### RECORD SET
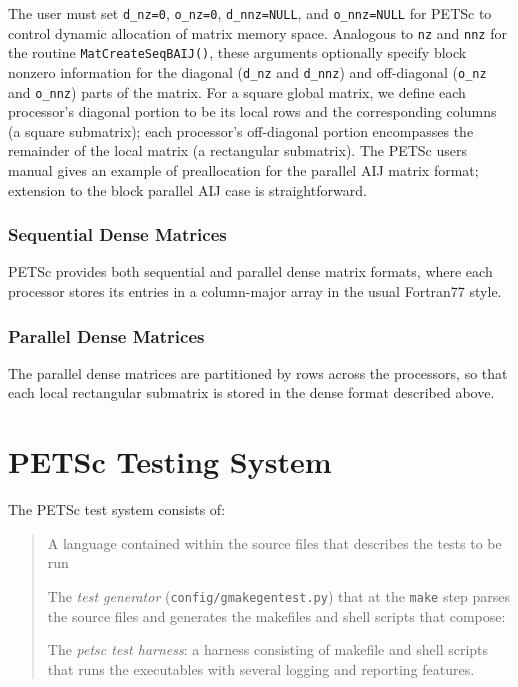 The user must set \lstinline{d_nz=0}, \lstinline{o_nz=0}, \lstinline{d_nnz=NULL}, and
\lstinline{o_nnz=NULL} for PETSc to control dynamic allocation of matrix
memory space.  Analogous to \lstinline{nz} and \lstinline{nnz} for the routine
\lstinline{MatCreateSeqBAIJ()}, these arguments optionally specify
block nonzero information for the diagonal (\lstinline{d_nz} and \lstinline{d_nnz}) and
off-diagonal (\lstinline{o_nz} and \lstinline{o_nnz}) parts of the matrix.
For a square global matrix, we define each processor's diagonal portion
to be its local rows and the corresponding columns (a square submatrix);
each processor's off-diagonal portion encompasses the remainder of the
local matrix (a rectangular submatrix).
The PETSc users manual gives an example of preallocation for
the parallel AIJ matrix format; extension to the block parallel AIJ case
is straightforward.

\subsection{Sequential Dense Matrices}

PETSc provides both sequential and parallel dense matrix formats,
where each processor stores its entries in a column-major array in the
usual Fortran77 style.

\subsection{Parallel Dense Matrices}

The parallel dense matrices are partitioned by rows across the
processors, so that each local rectangular submatrix is stored in the
dense format described above.


\chapter{PETSc Testing System}
  \label{petsc-testing-system}


The PETSc test system consists of:
%
\begin{quote}
\begin{list}{.}
{
\setlength{\rightmargin}{\leftmargin}
}

\item A language contained within the source files that describes the
tests to be run

\item The \emph{test generator} (\lstinline{config/gmakegentest.py}) that at the
\lstinline{make} step parses the source files and generates the makefiles
and shell scripts that compose:

\item The \emph{petsc test harness}: a harness consisting of makefile and
shell scripts that runs the executables with several
logging and reporting features.
\end{list}

\end{quote}

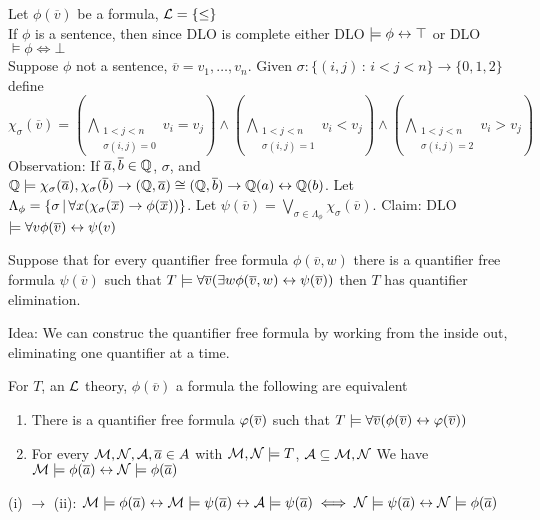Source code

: \begin{pf}
    Let $\phi(\overline{v})$ be a formula, $\mathcal{L} = \{\le \}$ \\
    If $\phi$ is a sentence, then since DLO is complete either DLO $\models \phi \leftrightarrow \top$ or DLO $\models \phi \iff \bot$ \\
    Suppose $\phi$ not a sentence, $\overline{v} = v_1, \ldots, v_n$. Given $\sigma: \{(i,j) \, : \, i < j < n\} \to \{0,1,2\}$ define $\chi_{\sigma}(\overline{v}) = \left( \bigwedge_{\substack{1 < j < n \\ \sigma(i, j)=0}} v_i = v_j \right) \wedge \left( \bigwedge_{\substack{1 < j < n \\ \sigma(i, j)=1}} v_i < v_j \right) \wedge \left( \bigwedge_{\substack{1 < j < n \\ \sigma(i, j)=2}} v_i > v_j \right) $ \\
    Observation: If $\overline{a}, \overline{b} \in \mathbb{Q}$, $\sigma$, and $\mathbb{Q} \models \chi_{\sigma}(\overline{a}), \chi_{\sigma}(\overline{b}) \to (\mathbb{Q}, \overline{a}) \cong (\mathbb{Q}, \overline{b}) \to \mathbb{Q}(a) \leftrightarrow \mathbb{Q}(b)$. Let $\Lambda_{\phi} = \{ \sigma \, | \, \forall x(\chi_{\sigma}(\overline{x}) \to \phi(\overline{x}))\}$. Let $\psi(\overline{v}) = \bigvee_{\sigma \in \Lambda_{\phi}} \chi_{\sigma}(\overline{v})$. Claim: DLO $\models \forall v \phi(\overline{v}) \leftrightarrow \psi(v)$ 
\end{pf}

\begin{lemma}
    Suppose that for every quantifier free formula $\phi(\overline{v}, w)$ there is a quantifier free formula $\psi(\overline{v})$ such that $T \models \forall \overline{v} (\exists w \phi(\overline{v}, w) \leftrightarrow \psi(\overline{v}))$ then $T$ has quantifier elimination. 
\end{lemma}

\begin{pf}
    Idea: We can construc the quantifier free formula by working from the inside out, eliminating one quantifier at a time. 
\end{pf}

\begin{theorem}
    For $T$, an $\mathcal{L}$ theory, $\phi(\overline{v})$ a formula the following are equivalent
    \begin{enumerate}[label = (\roman*)]
        \item There is a quantifier free formula $\varphi(\overline{v})$ such that $T \models \forall \overline{v}(\phi(\overline{v}) \leftrightarrow \varphi(\overline{v}))$ 
        \item For every $\mathcal{M}, \mathcal{N}, \mathcal{A}, \overline{a} \in A$ with $\mathcal{M}, \mathcal{N} \models T$, $\mathcal{A} \subseteq \mathcal{M}, \mathcal{N}$ We have $\mathcal{M} \models \phi(\overline{a}) \leftrightarrow \mathcal{N} \models \phi(\overline{a})$
    \end{enumerate}
\end{theorem}

\begin{pf}
    (i) $\to$ (ii): $\mathcal{M} \models \phi(\overline{a}) \leftrightarrow \mathcal{M} \models \psi(\overline{a}) \leftrightarrow \mathcal{A} \models \psi(\overline{a}) \iff \mathcal{N} \models \psi(\overline{a}) \leftrightarrow \mathcal{N} \models \phi(\overline{a})$ 
\end{pf}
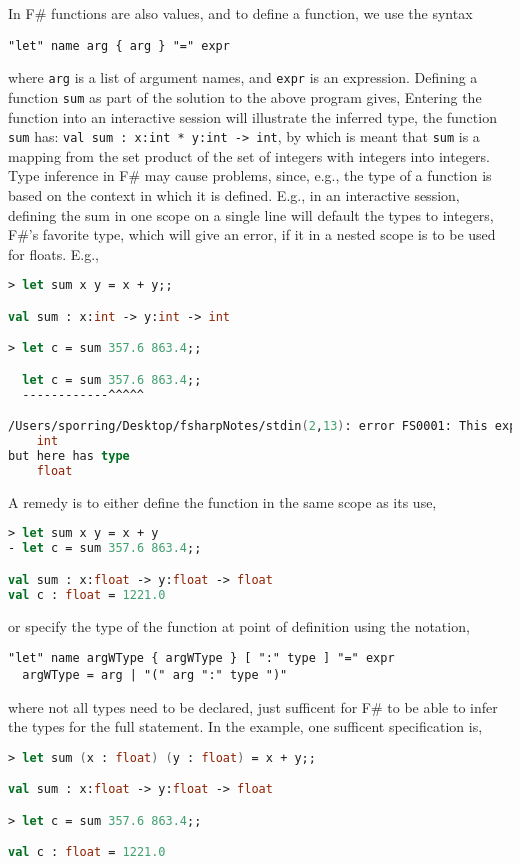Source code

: In F\# functions are also values, and to define a function, we use the syntax
\begin{lstlisting}[language=ebnf]
  "let" name arg { arg } "=" expr
\end{lstlisting}
where \lstinline|arg| is a list of argument names, and \lstinline|expr| is an expression. Defining a function \lstinline|sum| as part of the solution to the above program gives,
Entering the function into an interactive session will illustrate the inferred type, the function \lstinline|sum| has: \lstinline{val sum : x:int * y:int -> int}, by which is meant that \lstinline|sum| is a mapping from the set product of the set of integers with integers into integers. Type inference in F\# may cause problems, since, e.g., the type of a function is based on the context in which it is defined. E.g., in an interactive session, defining the sum in one scope on a single line will default the types to integers, F\#'s favorite type, which will give an error, if it in a nested scope is to be used for floats. E.g.,
\begin{lstlisting}[language=fsharp,caption=fsharpi]
> let sum x y = x + y;;

val sum : x:int -> y:int -> int

> let c = sum 357.6 863.4;;

  let c = sum 357.6 863.4;;
  ------------^^^^^

/Users/sporring/Desktop/fsharpNotes/stdin(2,13): error FS0001: This expression was expected to have type
    int    
but here has type
    float    
\end{lstlisting}
A remedy is to either define the function in the same scope as its use,
\begin{lstlisting}[language=fsharp,caption=fsharpi]
> let sum x y = x + y
- let c = sum 357.6 863.4;;

val sum : x:float -> y:float -> float
val c : float = 1221.0
\end{lstlisting}
or specify the type of the function at point of definition using the notation,
\begin{lstlisting}[language=ebnf]
  "let" name argWType { argWType } [ ":" type ] "=" expr
  argWType = arg | "(" arg ":" type ")"
\end{lstlisting}
where not all types need to be declared, just sufficent for F\# to be able to infer the types for the full statement. In the example, one sufficent specification is,
\begin{lstlisting}[language=fsharp,caption=fsharpi]
> let sum (x : float) (y : float) = x + y;;

val sum : x:float -> y:float -> float

> let c = sum 357.6 863.4;;

val c : float = 1221.0
\end{lstlisting}
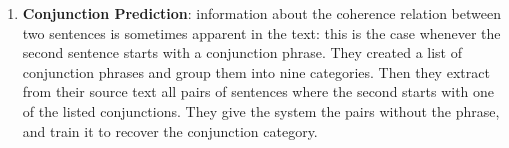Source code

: \begin{itemize}
\begin{enumerate}
\item \textbf{Conjunction Prediction}: information about the coherence relation between two sentences is sometimes apparent in the text: this is the case whenever the second sentence starts with a conjunction phrase. They created a list of conjunction phrases and group them into nine categories. Then they extract from their source text all pairs of sentences where the second starts with one of the
listed conjunctions. They give the system the pairs without the phrase, and train it to recover the conjunction category.
\end{enumerate}



\end{itemize}


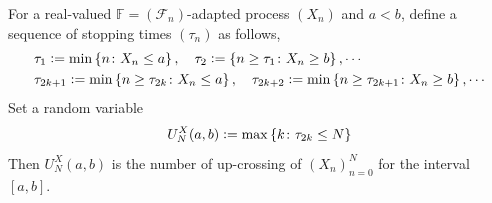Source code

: For a real-valued $\mathbb{F} = (\mathcal{F}_n)$-adapted process $(X_n)$ and $a < b$, define a sequence of stopping times $(\tau_n)$ as follows,
\begin{equation*}
    \begin{aligned}
        &\tau_1 \defeq \min\bb{n \colon X_n \leq a},\quad \tau_2 \defeq \bb{ n \geq \tau_1  \colon X_n \geq b}, \cdots \\
        &\tau_{2k + 1} \defeq \min\bb{n \geq \tau_{2k} \colon X_n \leq a},\quad \tau_{2k + 2} \defeq \min\bb{n \geq \tau_{2k+1} \colon X_n \geq b},\cdots
    \end{aligned}
\end{equation*}
Set a random variable
\begin{equation*}
    U_N^X(a,b) \defeq \max \bb{k \colon \tau_{2k} \leq N}
\end{equation*}
Then $U_N^X(a,b)$ is the number of up-crossing of $(X_n)_{n=0}^N$ for the interval $[a,b]$.

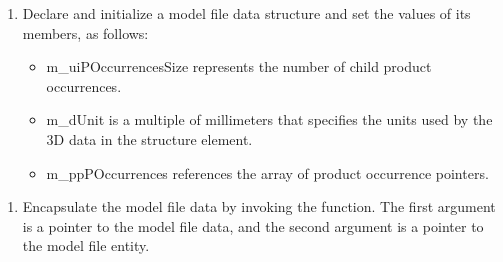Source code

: \documentclass[letterpaper,12pt,english,openany,oneside]{sphinxmanual}
\begin{document}
\begin{sphinxVerbatim}[commandchars=\\\{\}]
   
\end{sphinxVerbatim}
\begin{enumerate}
%
\setcounter{enumi}{2}
\item {} 
Declare and initialize a model file data structure and set the values of its members, as follows:
\begin{itemize}
\item {} 
m\_uiPOccurrencesSize represents the number of child product occurrences.

\item {} 
m\_dUnit is a multiple of millimeters that specifies the units used by the 3D data in the structure element.

\item {} 
m\_ppPOccurrences references the array of product occurrence pointers.

\end{itemize}

\end{enumerate}

\begin{sphinxVerbatim}[commandchars=\\\{\}]
 
  
  
  
\end{sphinxVerbatim}
\begin{enumerate}
%
\setcounter{enumi}{3}
\item {} 
Encapsulate the model file data by invoking the  function. The first argument is a pointer to the model file data, and the second argument is a pointer to the model file entity.

\end{enumerate}
\end{document}
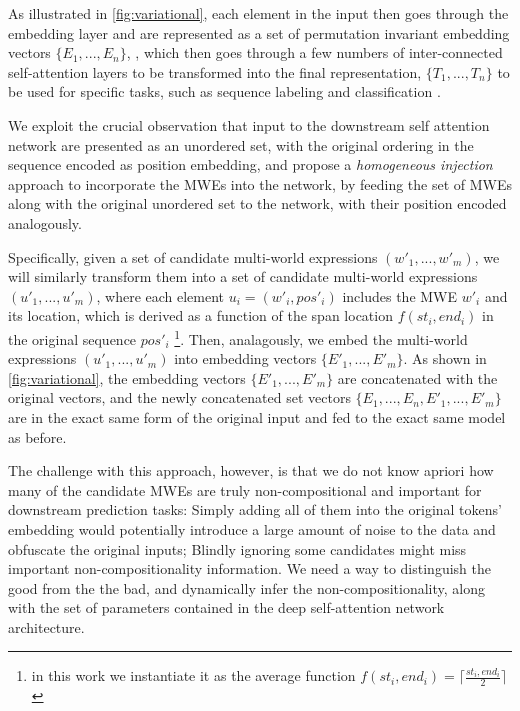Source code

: As illustrated in \autoref{fig:variational}, each element in the input then goes through the embedding layer and are represented as a set of permutation invariant embedding vectors $\{E_1, ..., E_n\}$, 
\cite{vaswani2017attention}, 
which then goes through a few numbers of inter-connected self-attention layers to be transformed into the final representation, 
$\{T_1, ..., T_n\}$ to be used for specific tasks, such as sequence labeling and classification \cite{devlin2018bert}.

We exploit the crucial observation that input to the downstream self attention network are presented as an unordered set, with the original ordering in the sequence encoded as position embedding,
and propose a \textit{homogeneous injection} approach to incorporate the MWEs into the network, by feeding the set of MWEs along with the original unordered set to the network, with their position encoded analogously.


Specifically, given a set of candidate multi-world expressions $(w'_1, ..., w'_m)$, 
we will similarly transform them into a set of candidate multi-world expressions $(u'_1, ..., u'_m)$, where each element $u_i=(w'_i, pos'_i)$ includes the MWE $w'_i$ and its location, which is derived as a function of the span location $f(st_i, end_i)$ in the original sequence $pos'_i$ \footnote{in this work we instantiate it as the average function $f(st_i, end_i) = \lceil \frac{st_i, end_i}{2} \rceil $}.
Then, analagously, we embed the multi-world expressions $(u'_1, ..., u'_m)$ into embedding vectors $\{E'_1, ..., E'_m\}$.
As shown in \autoref{fig:variational}, the embedding vectors $\{E'_1, ..., E'_m\}$ are concatenated with the original vectors, and the newly concatenated set vectors 
$\{E_1, ..., E_n, E'_1, ..., E'_m\}$ are in the exact same form of the original input and fed to the exact same model as before.

The challenge with this approach, however, is that we do not know apriori how many of the candidate MWEs are truly non-compositional and  important for downstream prediction tasks:
Simply adding all of them into the original tokens' embedding would potentially introduce a large amount of noise to the data and obfuscate the original inputs; Blindly ignoring some candidates might miss important non-compositionality information.
We need a way to distinguish the good from the the bad, and dynamically infer the non-compositionality, along with the set of parameters contained in the deep self-attention network architecture.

### DIRECTIONS
Copy each line in the entries above where the word "rows" shows up.

### ANSWER SECTION
to be its local rows and the corresponding columns (a square submatrix);
The parallel dense matrices are partitioned by rows across the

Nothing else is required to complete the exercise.